Benchmark I results using inverse rotamer tree approach (A) and the RosettaMatch method (B)

Open in a new tab

Figure 2. — Energy distribution of native and non-native designed sites. (*Left* panel) The distribution of virtual energy and LJ repulsive energy between the TS model and the protein scaffold after minimizing the catalytic residues. (*Right* panel) The distribution of the computed catalytic efficacy (TS binding energy) after designing the binding pocket. The native matches (in the native scaffold in the native positions) are in black; the matches in alternate sites and/or scaffolds are in gray.

Figure 3. — Superposition of native and predicted active sites for fuculose 1-phosphate aldolase (4fua) and DERA aldolase (1jcl). Orange, native TS model position and catalytic side chains; green, designed TS model position and catalytic side chains. The TS model is represented with thick sticks; the catalytic side chains, with thin sticks.

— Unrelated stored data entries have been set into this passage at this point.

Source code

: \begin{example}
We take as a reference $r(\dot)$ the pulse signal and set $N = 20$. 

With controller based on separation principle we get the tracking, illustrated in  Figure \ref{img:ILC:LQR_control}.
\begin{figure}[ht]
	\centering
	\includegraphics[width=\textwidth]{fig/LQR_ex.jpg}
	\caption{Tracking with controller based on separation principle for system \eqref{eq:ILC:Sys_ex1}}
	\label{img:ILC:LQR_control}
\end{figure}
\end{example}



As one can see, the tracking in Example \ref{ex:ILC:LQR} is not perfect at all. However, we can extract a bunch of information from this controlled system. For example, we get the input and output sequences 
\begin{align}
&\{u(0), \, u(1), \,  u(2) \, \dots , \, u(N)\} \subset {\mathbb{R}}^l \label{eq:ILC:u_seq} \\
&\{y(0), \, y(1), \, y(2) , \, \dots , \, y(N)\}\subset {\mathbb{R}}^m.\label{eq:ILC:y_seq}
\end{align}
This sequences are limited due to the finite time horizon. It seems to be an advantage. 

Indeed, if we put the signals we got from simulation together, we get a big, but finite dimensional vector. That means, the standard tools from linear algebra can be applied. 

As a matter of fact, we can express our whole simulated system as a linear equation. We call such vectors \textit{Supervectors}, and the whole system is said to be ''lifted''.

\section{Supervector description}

Benchmark results starting from idealized catalytic geometries

In the second benchmark test, the geometrical parameters defining the functional group from the catalytic residues are chosen using the geometrical rules listed in Table 2. Since some of the degrees of freedom are free to adopt a range of discrete values, the number of possible matches is much larger than in the previous test. Because of the combinatorial explosion of possible active sites, the inverse rotamer tree cannot easily handle such a problem since all combinations must be enumerated prior to searching. The RosettaMatch method avoids the combinatorial explosion by treating each catalytic side chain independently; results of this benchmark test for this method are summarized in Table 4. Because the active site descriptions are considerably more general than in the first benchmark, the rank of the native active site is not always high, but in four of the nine test cases reported, the native active site has the highest rank after minimization and design. The complete design process requires one or two CPU days per scaffold on an Intel Xeon at 2.8 Ghz with 2 Gb of RAM with full diversification of the free degrees of freedom for a three-residue active site (type II aldolase). Thus, the computational design strategy allows for rapid identification and evaluation of designed sites on many scaffolds which can be tested experimentally.

Table 4.

Benchmark II results using RosettaMatch

Open in a new tab

Sensitivity to backbone variation

To quantitate the sensitivity of the RosettaMatch algorithm to the precise positions of the backbone atoms, we investigated the performance of the method in recognizing native matches in homologous scaffolds. We used PSIBLAST (Altschul et al. 1997) to identify sequence homologs with known structures for four of the enzymes in our benchmark set: aspartic proteinase, γ-chymotrypsin, cytosine deaminase, and bovine carboxypeptidase A, which contain two, three, four, and four catalytic residues, respectively. The number of homolog structures and their backbone root mean square deviation (RMSD) to the query structure for each enzyme are summarized in Table 5. As indicated in Table 2, our methods are capable of finding the active site for homolog structures of up to ∼4.0 Å backbone RMSD, showing that they are tolerant of variation in backbone coordinates up to this level (the native site can be found multiple times because of the fineness of the rotamer sampling).

Table 5.

RosettaMatch results on homologous structures

Open in a new tab

Discussion

The enzyme active site recapitulation test presented in this article provides a rapid and comprehensive benchmark to evaluate and guide the improvement of enzyme design methods. However, the experimental characterization of future computationally designed enzymes is, of course, the ultimate proof of the power of a design method.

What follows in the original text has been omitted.